INSTRUCTIONS TO FOLLOW -
In the records below, find every line that contains "Pictures" and list it.

Stored data:
/---
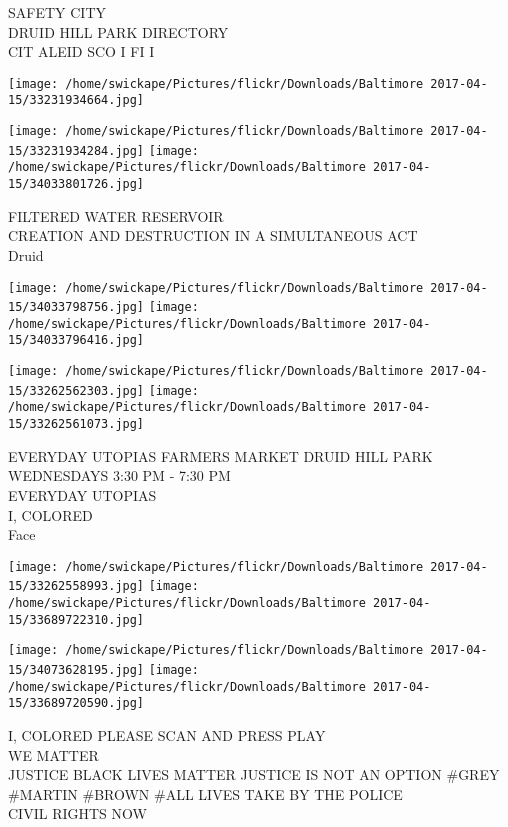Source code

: \documentclass[10pt,letterpaper]{article}
\begin{document}
SAFETY CITY\\
DRUID HILL PARK DIRECTORY\\
CIT ALEID SCO I FI I\\
\pagebreak

\texttt{[image: /home/swickape/Pictures/flickr/Downloads/Baltimore 2017-04-15/33231934664.jpg]}

\vspace{0.25in}
\texttt{[image: /home/swickape/Pictures/flickr/Downloads/Baltimore 2017-04-15/33231934284.jpg]}
\texttt{[image: /home/swickape/Pictures/flickr/Downloads/Baltimore 2017-04-15/34033801726.jpg]}

FILTERED WATER RESERVOIR\\
CREATION AND DESTRUCTION IN A SIMULTANEOUS ACT\\
Druid\\
\pagebreak

\texttt{[image: /home/swickape/Pictures/flickr/Downloads/Baltimore 2017-04-15/34033798756.jpg]}
\texttt{[image: /home/swickape/Pictures/flickr/Downloads/Baltimore 2017-04-15/34033796416.jpg]}

\texttt{[image: /home/swickape/Pictures/flickr/Downloads/Baltimore 2017-04-15/33262562303.jpg]}
\texttt{[image: /home/swickape/Pictures/flickr/Downloads/Baltimore 2017-04-15/33262561073.jpg]}

EVERYDAY UTOPIAS FARMERS MARKET DRUID HILL PARK WEDNESDAYS 3:30 PM {-} 7:30 PM\\
EVERYDAY UTOPIAS\\
I, COLORED\\
Face\\
\pagebreak

\texttt{[image: /home/swickape/Pictures/flickr/Downloads/Baltimore 2017-04-15/33262558993.jpg]}
\texttt{[image: /home/swickape/Pictures/flickr/Downloads/Baltimore 2017-04-15/33689722310.jpg]}

\texttt{[image: /home/swickape/Pictures/flickr/Downloads/Baltimore 2017-04-15/34073628195.jpg]}
\texttt{[image: /home/swickape/Pictures/flickr/Downloads/Baltimore 2017-04-15/33689720590.jpg]}

I, COLORED PLEASE SCAN AND PRESS PLAY\\
WE MATTER\\
JUSTICE BLACK LIVES MATTER JUSTICE IS NOT AN OPTION \#GREY \#MARTIN \#BROWN \#ALL LIVES TAKE BY THE POLICE\\
CIVIL RIGHTS NOW\\
\pagebreak
\end{document}
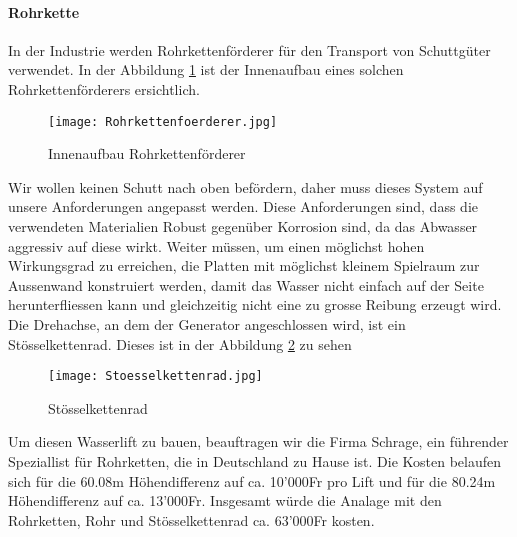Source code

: \paragraph{Rohrkette}

In der Industrie werden Rohrkettenförderer für den Transport von Schuttgüter verwendet. In der Abbildung \ref{fig:Rohrkettenfoerderer}  ist der Innenaufbau eines solchen Rohrkettenförderers ersichtlich.

\begin{figure} [H]
	\centering
	\texttt{[image: Rohrkettenfoerderer.jpg]}
	\caption{Innenaufbau Rohrkettenförderer \cite{abconvey}}
	\label{fig:Rohrkettenfoerderer}
\end{figure}

Wir wollen keinen Schutt nach oben befördern, daher muss dieses System auf unsere Anforderungen angepasst werden. Diese Anforderungen sind, dass die verwendeten Materialien Robust gegenüber Korrosion sind, da das Abwasser aggressiv auf diese wirkt. Weiter müssen, um einen möglichst hohen Wirkungsgrad zu erreichen, die Platten mit möglichst kleinem Spielraum zur Aussenwand konstruiert werden, damit das Wasser nicht einfach auf der Seite herunterfliessen kann und gleichzeitig nicht eine zu grosse Reibung erzeugt wird. Die Drehachse, an dem der Generator angeschlossen wird, ist ein Stösselkettenrad. Dieses ist in der Abbildung \ref{fig:stoesselkettenrad}  zu sehen

\begin{figure} [H]
	\centering
	\texttt{[image: Stoesselkettenrad.jpg]}
	\caption{Stösselkettenrad \cite{schrage}}
	\label{fig:stoesselkettenrad}
\end{figure}


Um diesen Wasserlift zu bauen, beauftragen wir die Firma Schrage, ein führender Speziallist für Rohrketten, die in Deutschland zu Hause ist. Die Kosten belaufen sich für die 60.08\si{m} Höhendifferenz auf ca. 10'000\si{Fr} pro Lift und für die 80.24\si{m} Höhendifferenz auf ca. 13'000\si{Fr}. Insgesamt würde die Analage mit den Rohrketten, Rohr und Stösselkettenrad ca. 63'000\si{Fr} kosten. \cite{schrage}

\newpage

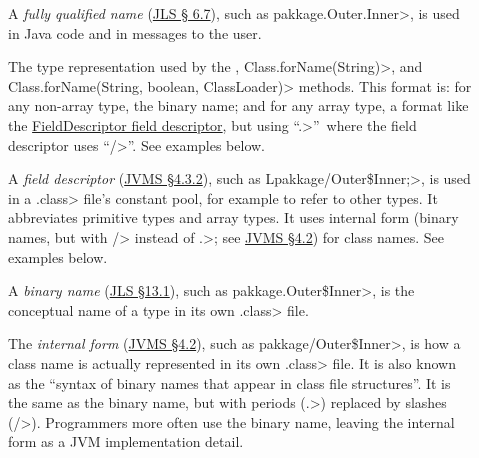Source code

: \begin{description}

\item[]
  A \emph{fully qualified name} (\href{https://docs.oracle.com/javase/specs/jls/se11/html/jls-6.html#jls-6.7}{JLS \S
    6.7}), such as
  \<pakkage.Outer.Inner>, is used in Java code and in messages to
  the user.

\item[]
\begin{sloppypar}
  The type representation used by the
  , \<Class.forName(String)>,
  and \<Class.forName(String, boolean, ClassLoader)> methods.  This format
  is:  for any non-array type, the binary name; and for any array type, a
  format like the
  \href{https://docs.oracle.com/javase/specs/jvms/se11/html/jvms-4.html#jvms-4.3.2}{FieldDescriptor
    field descriptor}, but using
  ``\<.>''~where the field descriptor uses ``\</>''.  See examples below.
\end{sloppypar}

\item[]
  A \emph{field descriptor} (\href{https://docs.oracle.com/javase/specs/jvms/se11/html/jvms-4.html#jvms-4.3.2}{JVMS \S 4.3.2}), such as
  \<Lpakkage/Outer\$Inner;>, is used in a \<.class> file's constant pool,
  for example to refer to other types.  It abbreviates primitive types and
  array types.  It uses internal form (binary names, but with \</> instead of
  \<.>; see
  \href{https://docs.oracle.com/javase/specs/jvms/se11/html/jvms-4.html#jvms-4.2.1}{JVMS
    \S 4.2}) for class names.  See examples below.

\item[]
  A \emph{binary name} (\href{https://docs.oracle.com/javase/specs/jls/se11/html/jls-13.html#jls-13.1}{JLS \S 13.1}), such as
  \<pakkage.Outer\$Inner>, is
  the conceptual name of a type in its own \<.class> file.

\item[]
  The \emph{internal form}
  (\href{https://docs.oracle.com/javase/specs/jvms/se11/html/jvms-4.html#jvms-4.2}{JVMS
    \S 4.2}), such as \<pakkage/Outer\$Inner>, is how a class name is
  actually represented in its own \<.class> file.  It is also known as the
  ``syntax of binary names that appear in class file structures''.  It is
  the same as the binary name, but with periods (\<.>) replaced by slashes
  (\</>).  Programmers more often use the binary name, leaving the internal
  form as a JVM implementation detail.


\end{description}

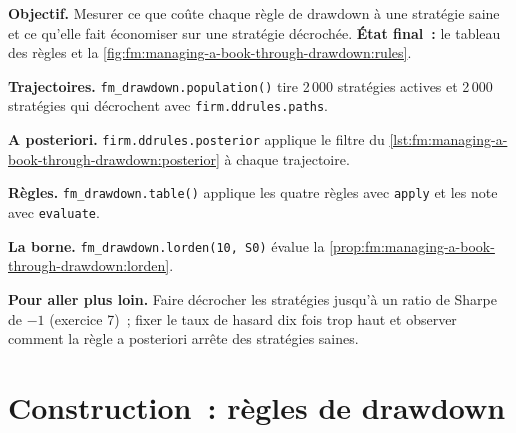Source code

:\begin{tutorial}
\textbf{Objectif.} Mesurer ce que coûte chaque règle de drawdown à une stratégie saine et ce qu'elle fait économiser sur une stratégie décrochée. \textbf{État final~:} le tableau des règles et
la \cref{fig:fm:managing-a-book-through-drawdown:rules}.
\begin{tutsteps}
\item \textbf{Trajectoires.} \texttt{fm\_drawdown.population()} tire 2\,000 stratégies actives et 2\,000 stratégies qui décrochent avec \texttt{firm.ddrules.paths}.
\item \textbf{A posteriori.} \texttt{firm.ddrules.posterior} applique le filtre du \cref{lst:fm:managing-a-book-through-drawdown:posterior} à chaque
trajectoire.
\item \textbf{Règles.} \texttt{fm\_drawdown.table()} applique les quatre règles avec \texttt{apply} et les note avec \texttt{evaluate}.
\item \textbf{La borne.} \texttt{fm\_drawdown.lorden(10, S0)} évalue la \cref{prop:fm:managing-a-book-through-drawdown:lorden}.
\end{tutsteps}
\end{tutorial}

\textbf{Pour aller plus loin.} Faire décrocher les stratégies jusqu'à un ratio de Sharpe de $-1$ (exercice 7)~; fixer le taux de hasard dix fois trop haut et observer comment la
règle a posteriori arrête des stratégies saines.

\section{Construction~: règles de drawdown}\label{bld:fm:managing-a-book-through-drawdown:ddrules}


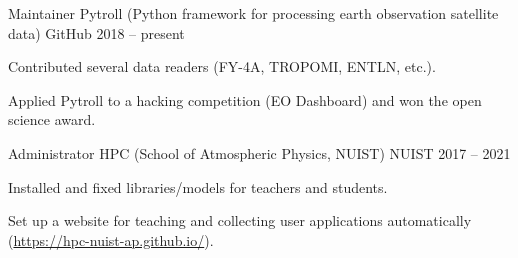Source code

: 

\begin{cventries}

  \cventry
    {Maintainer} %
    {Pytroll (Python framework for processing earth observation satellite data)} %
    {GitHub} %
    {2018 -- present} %
    {
      \begin{cvitems} %
        \item {Contributed several data readers (FY-4A, TROPOMI, ENTLN, etc.).}
        \item {Applied Pytroll to a hacking competition (EO Dashboard) and won the open science award.}
      \end{cvitems}
    }

  \cventry
    {Administrator} %
    {HPC (School of Atmospheric Physics, NUIST)} %
    {NUIST} %
    {2017 -- 2021} %
    {
      \begin{cvitems} %
        \item {Installed and fixed libraries/models for teachers and students.}
        \item {Set up a website for teaching and collecting user applications automatically (\url{https://hpc-nuist-ap.github.io/}).}
      \end{cvitems}
    }

\end{cventries}
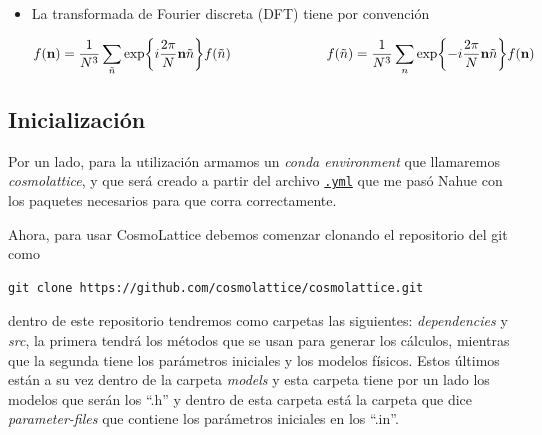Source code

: \begin{itemize}
    \begin{equation}
        f(\textbf{x}) = \frac{1}{(2\pi)^3} \int f(\textbf{k}) e^{ikx} \ d^3 k \hspace{2.5cm} f(\textbf{k}) = \int f(\textbf{x}) e^{-i k x} \ d^3 x
    \end{equation}

    \item La transformada de Fourier discreta (DFT) tiene por convención

    \begin{equation}
        f(\textbf{n}) =   \frac{1}{N^3} \sum_{\tilde{n}} \exp{\displaystyle i \frac{2 \pi}{N} \textbf{n} \textbf{$\tilde{n}$}} f(\textbf{$\tilde{n}$}) \hspace{2.5cm} f(\textbf{$\tilde{n}$}) =   \frac{1}{N^3} \sum_{n} \exp{- \displaystyle i \frac{2 \pi}{N} \textbf{n} \textbf{$\tilde{n}$}} f(\textbf{n})   
    \end{equation}
\end{itemize}

\subsection{Inicialización}

Por un lado, para la utilización armamos un \textit{conda environment} que llamaremos \textit{cosmolattice}, y que será creado a partir del archivo \textcolor{blue}{\href{https://drive.google.com/uc?export=download&id=1OmMo4wB7_Z4u8-0nX-I4SRWY4rsiE0yj}{\texttt{.yml}}} que me pasó Nahue con los paquetes necesarios para que corra correctamente.

Ahora, para usar CosmoLattice debemos comenzar clonando el repositorio del git como

\begin{lstlisting}[style = bashStyle]
git clone https://github.com/cosmolattice/cosmolattice.git
\end{lstlisting}

\noindent
dentro de este repositorio tendremos como carpetas las siguientes: \textit{dependencies} y \textit{src}, la primera tendrá los métodos que se usan para generar los cálculos, mientras que la segunda tiene los parámetros iniciales y los modelos físicos. Estos últimos están a su vez dentro de la carpeta \textit{models} y esta carpeta tiene por un lado los modelos que serán los ``.h'' y dentro de esta carpeta está la carpeta que dice \textit{parameter-files} que contiene los parámetros iniciales en los ``.in''.

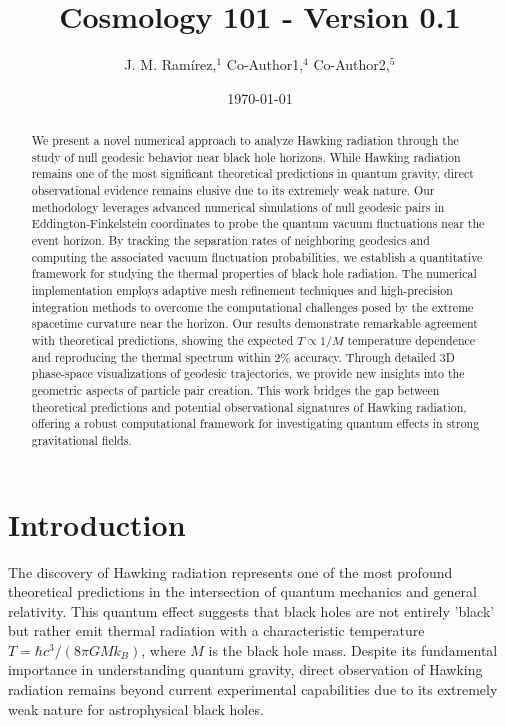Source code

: \documentclass{article}\usepackage{graphicx} \usepackage{amsmath} \usepackage{colortbl}\title{Cosmology 101 - Version 0.1}
\author{J. M. Ram{\'i}rez,$^{1}$ Co-Author1,$^{4}$ Co-Author2,$^{5}$}
\date{\today}
\begin{document}
\maketitle\begin{abstract}
We present a novel numerical approach to analyze Hawking radiation through the study of null geodesic behavior near black hole horizons. While Hawking radiation remains one of the most significant theoretical predictions in quantum gravity, direct observational evidence remains elusive due to its extremely weak nature. Our methodology leverages advanced numerical simulations of null geodesic pairs in Eddington-Finkelstein coordinates to probe the quantum vacuum fluctuations near the event horizon. By tracking the separation rates of neighboring geodesics and computing the associated vacuum fluctuation probabilities, we establish a quantitative framework for studying the thermal properties of black hole radiation. The numerical implementation employs adaptive mesh refinement techniques and high-precision integration methods to overcome the computational challenges posed by the extreme spacetime curvature near the horizon. Our results demonstrate remarkable agreement with theoretical predictions, showing the expected $T \propto 1/M$ temperature dependence and reproducing the thermal spectrum within $2\%$ accuracy. Through detailed 3D phase-space visualizations of geodesic trajectories, we provide new insights into the geometric aspects of particle pair creation. This work bridges the gap between theoretical predictions and potential observational signatures of Hawking radiation, offering a robust computational framework for investigating quantum effects in strong gravitational fields.
\end{abstract}\section{Introduction}

The discovery of Hawking radiation \cite{hawking1975} represents one of the most profound theoretical predictions in the intersection of quantum mechanics and general relativity. This quantum effect suggests that black holes are not entirely 'black' but rather emit thermal radiation with a characteristic temperature $T = \hbar c^3/(8\pi GMk_B)$, where $M$ is the black hole mass. Despite its fundamental importance in understanding quantum gravity, direct observation of Hawking radiation remains beyond current experimental capabilities due to its extremely weak nature for astrophysical black holes.
\end{document}
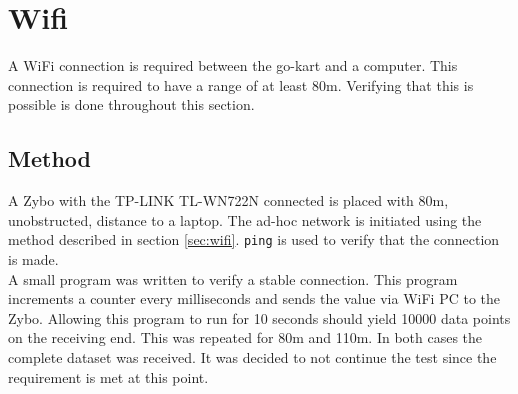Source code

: \section{Wifi}
A WiFi connection is required between the go-kart and a computer.
This connection is required to have a range of at least 80\si{\metre}.
Verifying that this is possible is done throughout this section.

\subsection{Method}
A Zybo with the TP-LINK TL-WN722N connected is placed with 80\si{\metre}, unobstructed, distance to a laptop.
The ad-hoc network is initiated using the method described in section \ref{sec:wifi}.
\texttt{ping} is used to verify that the connection is made.\\
A small program was written to verify a stable connection.
This program increments a counter every milliseconds and sends the value via WiFi PC to the Zybo.
Allowing this program to run for 10 seconds should yield 10000 data points on the receiving end.
This was repeated for 80\si{\metre} and 110\si{\metre}.
In both cases the complete dataset was received.
It was decided to not continue the test since the requirement is met at this point.
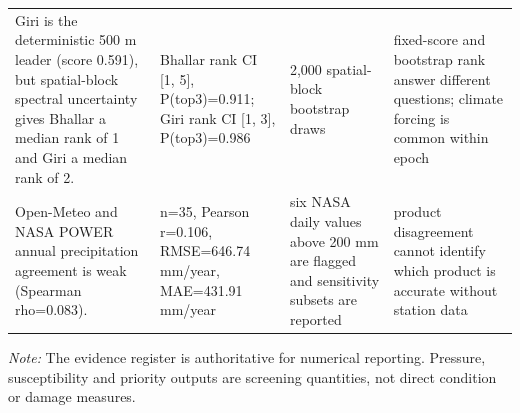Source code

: \begin{longtable}{p{}p{}p{}p{}}
Giri is the deterministic 500 m leader (score 0.591), but spatial-block spectral uncertainty gives Bhallar a median rank of 1 and Giri a median rank of 2. & Bhallar rank CI [1, 5], P(top3)=0.911; Giri rank CI [1, 3], P(top3)=0.986 & 2,000 spatial-block bootstrap draws & fixed-score and bootstrap rank answer different questions; climate forcing is common within epoch \\
Open-Meteo and NASA POWER annual precipitation agreement is weak (Spearman rho=0.083). & n=35, Pearson r=0.106, RMSE=646.74 mm/year, MAE=431.91 mm/year & six NASA daily values above 200 mm are flagged and sensitivity subsets are reported & product disagreement cannot identify which product is accurate without station data \\
\end{longtable}
\noindent\textit{Note:} The evidence register is authoritative for numerical reporting. Pressure, susceptibility and priority outputs are screening quantities, not direct condition or damage measures.
\endgroup
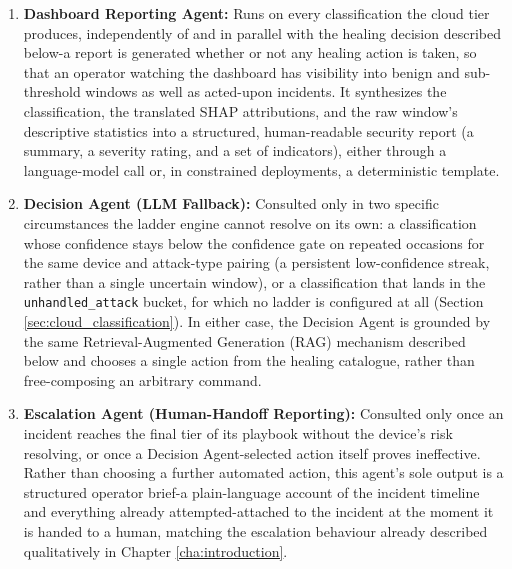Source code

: \begin{enumerate}
	\item \textbf{Dashboard Reporting Agent:} Runs on every classification the cloud tier produces, independently of and in parallel with the healing decision described below-a report is generated whether or not any healing action is taken, so that an operator watching the dashboard has visibility into benign and sub-threshold windows as well as acted-upon incidents. It synthesizes the classification, the translated SHAP attributions, and the raw window's descriptive statistics into a structured, human-readable security report (a summary, a severity rating, and a set of indicators), either through a language-model call or, in constrained deployments, a deterministic template.
	\item \textbf{Decision Agent (LLM Fallback):} Consulted only in two specific circumstances the ladder engine cannot resolve on its own: a classification whose confidence stays below the confidence gate on repeated occasions for the same device and attack-type pairing (a persistent low-confidence streak, rather than a single uncertain window), or a classification that lands in the \texttt{unhandled\_attack} bucket, for which no ladder is configured at all (Section \ref{sec:cloud_classification}). In either case, the Decision Agent is grounded by the same Retrieval-Augmented Generation (RAG) mechanism described below and chooses a single action from the healing catalogue, rather than free-composing an arbitrary command.
	\item \textbf{Escalation Agent (Human-Handoff Reporting):} Consulted only once an incident reaches the final tier of its playbook without the device's risk resolving, or once a Decision Agent-selected action itself proves ineffective. Rather than choosing a further automated action, this agent's sole output is a structured operator brief-a plain-language account of the incident timeline and everything already attempted-attached to the incident at the moment it is handed to a human, matching the escalation behaviour already described qualitatively in Chapter \ref{cha:introduction}.
\end{enumerate}

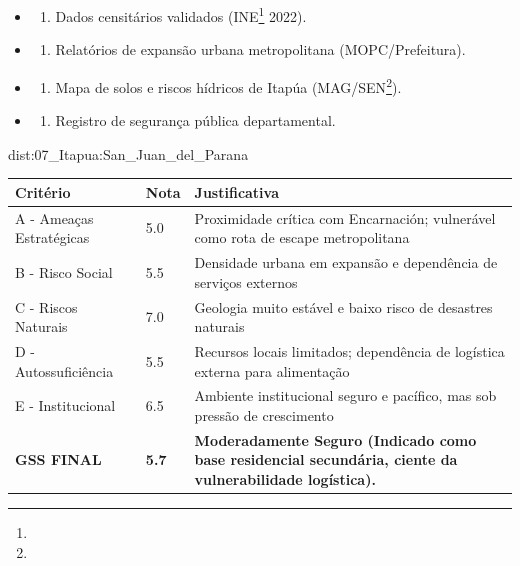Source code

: {\begin{itemize}
\tightlist
\item
  \begin{enumerate}
  \def\labelenumi{\arabic{enumi})}
  \tightlist
  \item
    Dados censitários validados (INE\footnote{\fineINE} 2022).
  \end{enumerate}
\item
  \begin{enumerate}
  \def\labelenumi{\arabic{enumi})}
  \setcounter{enumi}{1}
  \tightlist
  \item
    Relatórios de expansão urbana metropolitana (MOPC/\allowbreak Prefeitura).
  \end{enumerate}
\item
  \begin{enumerate}
  \def\labelenumi{\arabic{enumi})}
  \setcounter{enumi}{2}
  \tightlist
  \item
    Mapa de solos e riscos hídricos de Itapúa (MAG/\allowbreak SEN\footnote{\fineSEN}).
  \end{enumerate}
\item
  \begin{enumerate}
  \def\labelenumi{\arabic{enumi})}
  \setcounter{enumi}{3}
  \tightlist
  \item
    Registro de segurança pública departamental.
  \end{enumerate}
\end{itemize}}{dist:07_Itapua:San_Juan_del_Parana}
\begin{table}[ht!]
\small \begin{tabular}{p{3.0cm}p{0.8cm}p{6.0cm}} \toprule
\textbf{Critério} & \textbf{Nota} & \textbf{Justificativa} \\ \midrule
A - Ameaças Estratégicas & 5.0 & Proximidade crítica com Encarnación; vulnerável como rota de escape metropolitana \\
B - Risco Social & 5.5 & Densidade urbana em expansão e dependência de serviços externos \\
C - Riscos Naturais & 7.0 & Geologia muito estável e baixo risco de desastres naturais \\
D - Autossuficiência & 5.5 & Recursos locais limitados; dependência de logística externa para alimentação \\
E - Institucional & 6.5 & Ambiente institucional seguro e pacífico, mas sob pressão de crescimento \\
\midrule \textbf{GSS FINAL} & \textbf{5.7} & \textbf{Moderadamente Seguro (Indicado como base residencial secundária, ciente da vulnerabilidade logística).} \\ \bottomrule \end{tabular}
\end{table}

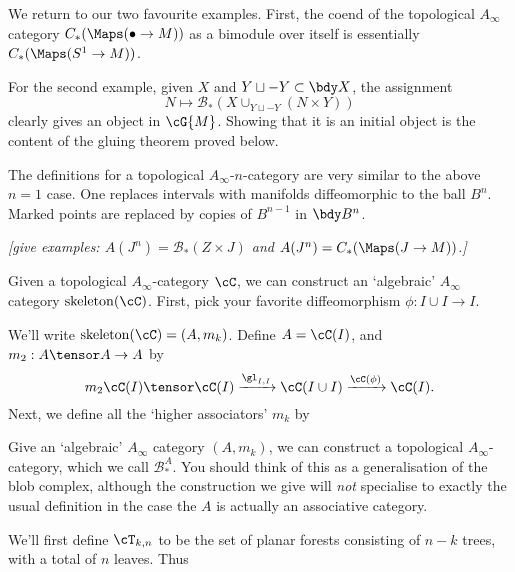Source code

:\documentclass[11pt,leqno]{amsart}
\def\bc{{\mathcal B}}
\def\du{\sqcup}
\def\sub{\subset}
\def\nn#1{{{\it \small [#1]}}}
\begin{document}
We return to our two favourite examples. First, the coend of the topological $A_\infty$ category $C_*(\Maps(\bullet \to M))$ as a bimodule over itself
is essentially $C_*(\Maps(S^1 \to M))$. \todo{}

For the second example, given $X$ and $Y\du -Y \sub \bdy X$, the assignment
$$N \mapsto \bc_*(X \cup_{Y\du -Y} (N\times Y))$$ clearly gives an object in $\cG{M}$.
Showing that it is an initial object is the content of the gluing theorem proved below.

The definitions for a topological $A_\infty$-$n$-category are very similar to the above
$n=1$ case.
One replaces intervals with manifolds diffeomorphic to the ball $B^n$.
Marked points are replaced by copies of $B^{n-1}$ in $\bdy B^n$.

\nn{give examples: $A(J^n) = \bc_*(Z\times J)$ and $A(J^n) = C_*(\Maps(J \to M))$.}




\newcommand{\skel}[1]{\operatorname{skeleton}(#1)}

Given a topological $A_\infty$-category $\cC$, we can construct an `algebraic' $A_\infty$ category $\skel{\cC}$. First, pick your
favorite diffeomorphism $\phi: I \cup I \to I$.
\begin{defn}
We'll write $\skel{\cC} = (A, m_k)$. Define $A = \cC(I)$, and $m_2 : A \tensor A \to A$ by
\begin{equation*}
m_2 \cC(I) \tensor \cC(I) \xrightarrow{\gl_{I,I}} \cC(I \cup I) \xrightarrow{\cC(\phi)} \cC(I).
\end{equation*}
Next, we define all the `higher associators' $m_k$ by
\todo{}
\end{defn}

Give an `algebraic' $A_\infty$ category $(A, m_k)$, we can construct a topological $A_\infty$-category, which we call $\bc_*^A$. You should
think of this as a generalisation of the blob complex, although the construction we give will \emph{not} specialise to exactly the usual definition
in the case the $A$ is actually an associative category.

We'll first define $\cT_{k,n}$ to be the set of planar forests consisting of $n-k$ trees, with a total of $n$ leaves. Thus
\begin{align*}
\end{align*}
\end{document}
\---
REPLY -
\texttt{[image: /home/swickape/Pictures/flickr/Downloads/Baltimore 2017-04-15/33231934664.jpg]}
\texttt{[image: /home/swickape/Pictures/flickr/Downloads/Baltimore 2017-04-15/33231934284.jpg]}
\texttt{[image: /home/swickape/Pictures/flickr/Downloads/Baltimore 2017-04-15/34033801726.jpg]}
\texttt{[image: /home/swickape/Pictures/flickr/Downloads/Baltimore 2017-04-15/34033798756.jpg]}
\texttt{[image: /home/swickape/Pictures/flickr/Downloads/Baltimore 2017-04-15/34033796416.jpg]}
\texttt{[image: /home/swickape/Pictures/flickr/Downloads/Baltimore 2017-04-15/33262562303.jpg]}
\texttt{[image: /home/swickape/Pictures/flickr/Downloads/Baltimore 2017-04-15/33262561073.jpg]}
\texttt{[image: /home/swickape/Pictures/flickr/Downloads/Baltimore 2017-04-15/33262558993.jpg]}
\texttt{[image: /home/swickape/Pictures/flickr/Downloads/Baltimore 2017-04-15/33689722310.jpg]}
\texttt{[image: /home/swickape/Pictures/flickr/Downloads/Baltimore 2017-04-15/34073628195.jpg]}
\texttt{[image: /home/swickape/Pictures/flickr/Downloads/Baltimore 2017-04-15/33689720590.jpg]}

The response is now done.